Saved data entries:
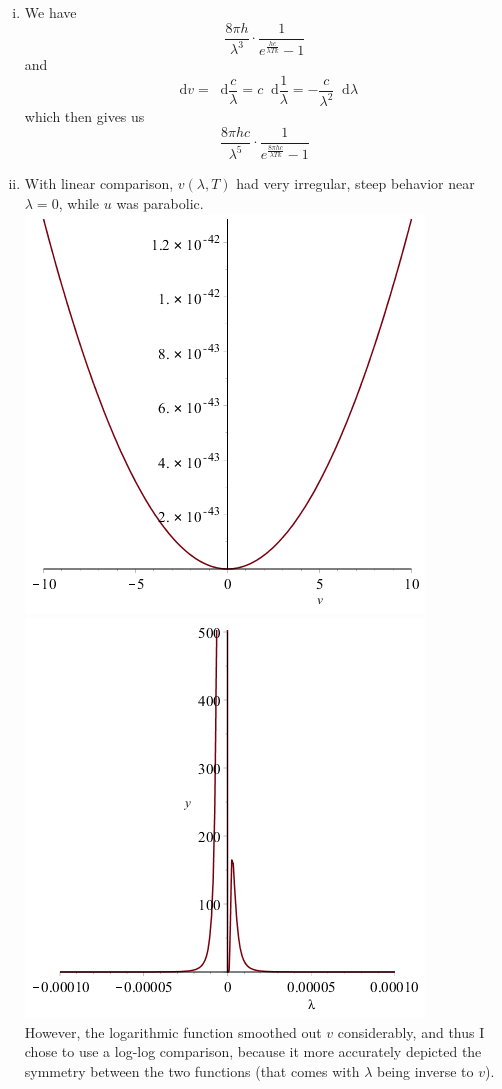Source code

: \documentclass[11pt]{article} %
\newcommand*\diff{\mathop{}\!\mathrm{d}}
\begin{document}
\begin{enumerate}[i.)]
\item We have 
	$$\frac{8\pi h}{\lambda^3}\cdot\frac{1}{e^\frac{hc}{\lambda Tk} - 1}$$ 
and 
	$$\diff v = \diff \frac{c}{\lambda} = c \diff\frac{1}{\lambda} = -\frac{c}{\lambda^2} \diff \lambda$$
which then gives us
	$$\frac{8 \pi hc}{\lambda^5}\cdot\frac{1}{e^{\frac{8 \pi hc}{\lambda Tk}} -1}$$
\item With linear comparison, $v(\lambda,T)$ had very irregular, steep behavior near $\lambda = 0$, while $u$ was parabolic. \\
\includegraphics[scale=.5]{plots/problem10plot1000a.png}
\includegraphics[scale=.5]{plots/problem10plot1000b.png} \\
However, the logarithmic function smoothed out $v$ considerably, and thus I chose to use a log-log comparison, because it more accurately depicted the symmetry between the two functions (that comes with $\lambda$ being inverse to $v$).


\end{enumerate}
\end{document}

WHAT YOU HAVE TO DO: An exact reproduction of every record above is required, with no pictures included.

ANSWER BELOW:
Source code

: \documentclass[11pt]{article} %
\newcommand*\diff{\mathop{}\!\mathrm{d}}
\begin{document}
\begin{enumerate}[i.)]
\item We have 
	$$\frac{8\pi h}{\lambda^3}\cdot\frac{1}{e^\frac{hc}{\lambda Tk} - 1}$$ 
and 
	$$\diff v = \diff \frac{c}{\lambda} = c \diff\frac{1}{\lambda} = -\frac{c}{\lambda^2} \diff \lambda$$
which then gives us
	$$\frac{8 \pi hc}{\lambda^5}\cdot\frac{1}{e^{\frac{8 \pi hc}{\lambda Tk}} -1}$$
\item With linear comparison, $v(\lambda,T)$ had very irregular, steep behavior near $\lambda = 0$, while $u$ was parabolic. \\
\includegraphics[scale=.5]{plots/problem10plot1000a.png}
\includegraphics[scale=.5]{plots/problem10plot1000b.png} \\
However, the logarithmic function smoothed out $v$ considerably, and thus I chose to use a log-log comparison, because it more accurately depicted the symmetry between the two functions (that comes with $\lambda$ being inverse to $v$).


\end{enumerate}
\end{document}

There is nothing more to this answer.